Work instruction:
Write every entry out again exactly, please, and skip the pictures.

Entries provided:
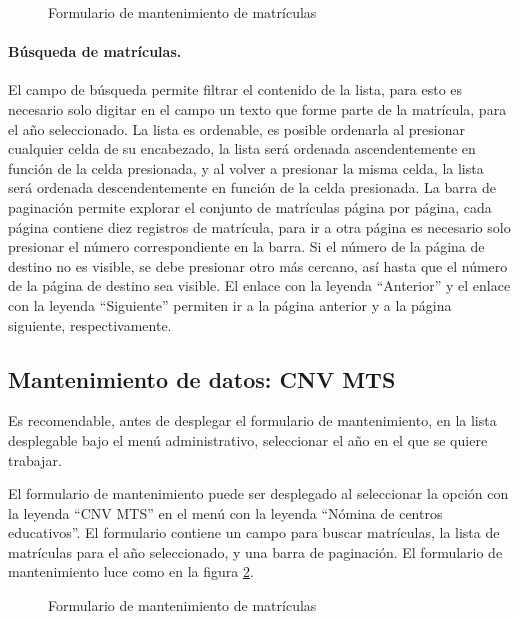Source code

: \documentclass[a4paper, 9pt, conference]{article}              %
\begin{document}
\begin{figure}
	\centering
		\caption{Formulario de mantenimiento de matr\'iculas}
	\label{fig:geoenrollments3}
\end{figure}


\paragraph{B\'usqueda de matr\'iculas.}

El campo de b\'usqueda permite filtrar el contenido de la lista, para esto es necesario solo digitar en el campo un texto que forme parte de la matr\'icula, para el a\~no seleccionado. La lista es ordenable, es posible ordenarla al presionar cualquier celda de su encabezado, la lista ser\'a ordenada ascendentemente en funci\'on de la celda presionada, y al volver a presionar la misma celda, la lista ser\'a ordenada descendentemente en funci\'on de la celda presionada. La barra de paginaci\'on permite explorar el conjunto de matr\'iculas p\'agina por p\'agina, cada p\'agina contiene diez registros de matr\'icula, para ir a otra p\'agina es necesario solo presionar el n\'umero correspondiente en la barra. Si el n\'umero de la p\'agina de destino no es visible, se debe presionar otro m\'as cercano, as\'i hasta que el n\'umero de la p\'agina de destino sea visible. El enlace con la leyenda ``Anterior'' y el enlace con la leyenda ``Siguiente'' permiten ir a la p\'agina anterior y a la p\'agina siguiente, respectivamente.


\subsection{Mantenimiento de datos: CNV MTS}
Es recomendable, antes de desplegar el formulario de mantenimiento, en la lista desplegable bajo el men\'u administrativo, seleccionar el a\~no en el que se quiere trabajar.

El formulario de mantenimiento puede ser desplegado al seleccionar la opci\'on con la leyenda ``CNV MTS'' en el men\'u con la leyenda ``N\'omina de centros educativos''. El formulario contiene un campo para buscar matr\'iculas, la lista de matr\'iculas para el a\~no seleccionado, y una barra de paginaci\'on. El formulario de mantenimiento luce como en la figura \ref{fig:geoenrollments4}.

\begin{figure}
	\centering
		\caption{Formulario de mantenimiento de matr\'iculas}
	\label{fig:geoenrollments4}
\end{figure}
\end{document}
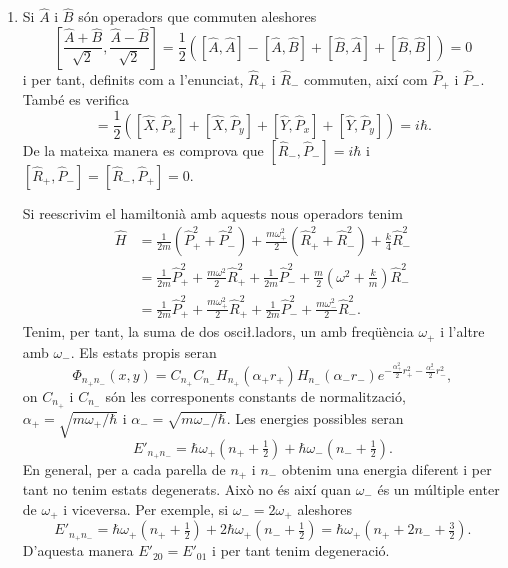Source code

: \documentclass[12pt]{article}
\numberwithin{table}{section}
\numberwithin{figure}{section}
\numberwithin{equation}{section}
\begin{document}
\begin{enumerate}[label=(\alph*), font=\bfseries \sffamily, wide, labelwidth=!, labelindent=0pt]
	\item Si \( \hat{A} \) i \( \hat{B} \) són operadors que commuten aleshores 
		\begin{equation*}
			\left[\frac{\hat{A} + \hat{B}}{\sqrt{2}}, \frac{\hat{A} - \hat{B}}{\sqrt{2}}\right] = \frac{1}{2} \left([\hat{A}, \hat{A}] - [\hat{A}, \hat{B}] + [\hat{B}, \hat{A}] + [\hat{B}, \hat{B}]\right) = 0
		\end{equation*}
		i per tant, definits com a l'enunciat, \( \hat{R}_+ \) i \( \hat{R}_- \) commuten, així com \( \hat{P}_+ \) i \( \hat{P}_- \). També es verifica
		\begin{equation*}
			[\hat{R}_+, \hat{P}_+] = \frac{1}{2}\left([\hat{X}, \hat{P}_x] + [\hat{X}, \hat{P}_y] + [\hat{Y}, \hat{P}_x] + [\hat{Y}, \hat{P}_y]\right) = i\hbar.
		\end{equation*}
		De la mateixa manera es comprova que \( [\hat{R}_-, \hat{P}_-] = i \hbar \) i \( [\hat{R}_+, \hat{P}_-] = [\hat{R}_-, \hat{P}_+] = 0 \).

		Si reescrivim el hamiltonià amb aquests nous operadors tenim
		\begin{align*}
			\hat{H} &= \frac{1}{2m}\left(\hat{P}_+^2 + \hat{P}_-^2\right) + \frac{m\omega_+^2}{2}\left(\hat{R}_+^2 + \hat{R}_-^2\right) + \frac{k}{4} \hat{R}_-^2 \\
							&= \frac{1}{2m}\hat{P}_+^2 + \frac{m\omega^2}{2}\hat{R}_+^2 + \frac{1}{2m}\hat{P}_-^2 + \frac{m}{2}\left(\omega^2 + \frac{k}{m}\right)\hat{R}_-^2 \\
							&= \frac{1}{2m}\hat{P}_+^2 + \frac{m\omega_+^2}{2}\hat{R}_+^2 + \frac{1}{2m}\hat{P}_-^2 + \frac{m\omega_-^2}{2}\hat{R}_-^2 .
		\end{align*}
		Tenim, per tant, la suma de dos osci\l.ladors, un amb freqüència \( \omega_+ \) i l'altre amb \( \omega_- \). Els estats propis seran
		\begin{equation*}
			\Phi_{n_+ n_-}(x,y) = C_{n_+} C_{n_-} H_{n_+}(\alpha_+ r_+) H_{n_-}(\alpha_- r_-) e^{-\frac{\alpha_+^2}{2}r_+^2 -\frac{\alpha_-^2}{2}r_-^2},
		\end{equation*}
		on \( C_{n_+} \) i \( C_{n_-} \) són les corresponents constants de normalització, \( \alpha_+ = \sqrt{m\omega_+/\hbar} \) i \( \alpha_- = \sqrt{m\omega_-/ \hbar} \). Les energies possibles seran
		\begin{equation*}
			E'_{n_+ n_-} = \hbar \omega_{+}\left(n_+ + \tfrac{1}{2}\right) + \hbar \omega_-\left(n_- + \tfrac{1}{2}\right).
		\end{equation*}
		En general, per a cada parella de \( n_+ \) i \( n_- \) obtenim una energia diferent i per tant no tenim estats degenerats. Això no és així quan \( \omega_- \) és un múltiple enter de \( \omega_+ \) i viceversa. Per exemple, si \( \omega_- = 2\omega_+ \) aleshores
		\begin{equation*}
			E'_{n_+ n_-} = \hbar\omega_+\left(n_+ + \tfrac{1}{2}\right) + 2\hbar \omega_+\left(n_- + \tfrac{1}{2}\right) = \hbar \omega_+ \left(n_+ + 2n_- + \tfrac{3}{2}\right).
		\end{equation*}
		D'aquesta manera \( E'_{20} = E'_{01} \) i per tant tenim degeneració. 


\end{enumerate}
\end{document}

Response area:
Source code

: \documentclass[a4paper, 9pt, conference]{article}              %
\begin{document}
\begin{figure}
	\centering
		\caption{Formulario de mantenimiento de matr\'iculas}
	\label{fig:geoenrollments3}
\end{figure}


\paragraph{B\'usqueda de matr\'iculas.}

El campo de b\'usqueda permite filtrar el contenido de la lista, para esto es necesario solo digitar en el campo un texto que forme parte de la matr\'icula, para el a\~no seleccionado. La lista es ordenable, es posible ordenarla al presionar cualquier celda de su encabezado, la lista ser\'a ordenada ascendentemente en funci\'on de la celda presionada, y al volver a presionar la misma celda, la lista ser\'a ordenada descendentemente en funci\'on de la celda presionada. La barra de paginaci\'on permite explorar el conjunto de matr\'iculas p\'agina por p\'agina, cada p\'agina contiene diez registros de matr\'icula, para ir a otra p\'agina es necesario solo presionar el n\'umero correspondiente en la barra. Si el n\'umero de la p\'agina de destino no es visible, se debe presionar otro m\'as cercano, as\'i hasta que el n\'umero de la p\'agina de destino sea visible. El enlace con la leyenda ``Anterior'' y el enlace con la leyenda ``Siguiente'' permiten ir a la p\'agina anterior y a la p\'agina siguiente, respectivamente.


\subsection{Mantenimiento de datos: CNV MTS}
Es recomendable, antes de desplegar el formulario de mantenimiento, en la lista desplegable bajo el men\'u administrativo, seleccionar el a\~no en el que se quiere trabajar.

El formulario de mantenimiento puede ser desplegado al seleccionar la opci\'on con la leyenda ``CNV MTS'' en el men\'u con la leyenda ``N\'omina de centros educativos''. El formulario contiene un campo para buscar matr\'iculas, la lista de matr\'iculas para el a\~no seleccionado, y una barra de paginaci\'on. El formulario de mantenimiento luce como en la figura \ref{fig:geoenrollments4}.

\begin{figure}
	\centering
		\caption{Formulario de mantenimiento de matr\'iculas}
	\label{fig:geoenrollments4}
\end{figure}
\end{document}
Source code

: \documentclass[12pt]{article}
\numberwithin{table}{section}
\numberwithin{figure}{section}
\numberwithin{equation}{section}
\begin{document}
\begin{enumerate}[label=(\alph*), font=\bfseries \sffamily, wide, labelwidth=!, labelindent=0pt]
	\item Si \( \hat{A} \) i \( \hat{B} \) són operadors que commuten aleshores 
		\begin{equation*}
			\left[\frac{\hat{A} + \hat{B}}{\sqrt{2}}, \frac{\hat{A} - \hat{B}}{\sqrt{2}}\right] = \frac{1}{2} \left([\hat{A}, \hat{A}] - [\hat{A}, \hat{B}] + [\hat{B}, \hat{A}] + [\hat{B}, \hat{B}]\right) = 0
		\end{equation*}
		i per tant, definits com a l'enunciat, \( \hat{R}_+ \) i \( \hat{R}_- \) commuten, així com \( \hat{P}_+ \) i \( \hat{P}_- \). També es verifica
		\begin{equation*}
			[\hat{R}_+, \hat{P}_+] = \frac{1}{2}\left([\hat{X}, \hat{P}_x] + [\hat{X}, \hat{P}_y] + [\hat{Y}, \hat{P}_x] + [\hat{Y}, \hat{P}_y]\right) = i\hbar.
		\end{equation*}
		De la mateixa manera es comprova que \( [\hat{R}_-, \hat{P}_-] = i \hbar \) i \( [\hat{R}_+, \hat{P}_-] = [\hat{R}_-, \hat{P}_+] = 0 \).

		Si reescrivim el hamiltonià amb aquests nous operadors tenim
		\begin{align*}
			\hat{H} &= \frac{1}{2m}\left(\hat{P}_+^2 + \hat{P}_-^2\right) + \frac{m\omega_+^2}{2}\left(\hat{R}_+^2 + \hat{R}_-^2\right) + \frac{k}{4} \hat{R}_-^2 \\
							&= \frac{1}{2m}\hat{P}_+^2 + \frac{m\omega^2}{2}\hat{R}_+^2 + \frac{1}{2m}\hat{P}_-^2 + \frac{m}{2}\left(\omega^2 + \frac{k}{m}\right)\hat{R}_-^2 \\
							&= \frac{1}{2m}\hat{P}_+^2 + \frac{m\omega_+^2}{2}\hat{R}_+^2 + \frac{1}{2m}\hat{P}_-^2 + \frac{m\omega_-^2}{2}\hat{R}_-^2 .
		\end{align*}
		Tenim, per tant, la suma de dos osci\l.ladors, un amb freqüència \( \omega_+ \) i l'altre amb \( \omega_- \). Els estats propis seran
		\begin{equation*}
			\Phi_{n_+ n_-}(x,y) = C_{n_+} C_{n_-} H_{n_+}(\alpha_+ r_+) H_{n_-}(\alpha_- r_-) e^{-\frac{\alpha_+^2}{2}r_+^2 -\frac{\alpha_-^2}{2}r_-^2},
		\end{equation*}
		on \( C_{n_+} \) i \( C_{n_-} \) són les corresponents constants de normalització, \( \alpha_+ = \sqrt{m\omega_+/\hbar} \) i \( \alpha_- = \sqrt{m\omega_-/ \hbar} \). Les energies possibles seran
		\begin{equation*}
			E'_{n_+ n_-} = \hbar \omega_{+}\left(n_+ + \tfrac{1}{2}\right) + \hbar \omega_-\left(n_- + \tfrac{1}{2}\right).
		\end{equation*}
		En general, per a cada parella de \( n_+ \) i \( n_- \) obtenim una energia diferent i per tant no tenim estats degenerats. Això no és així quan \( \omega_- \) és un múltiple enter de \( \omega_+ \) i viceversa. Per exemple, si \( \omega_- = 2\omega_+ \) aleshores
		\begin{equation*}
			E'_{n_+ n_-} = \hbar\omega_+\left(n_+ + \tfrac{1}{2}\right) + 2\hbar \omega_+\left(n_- + \tfrac{1}{2}\right) = \hbar \omega_+ \left(n_+ + 2n_- + \tfrac{3}{2}\right).
		\end{equation*}
		D'aquesta manera \( E'_{20} = E'_{01} \) i per tant tenim degeneració. 


\end{enumerate}
\end{document}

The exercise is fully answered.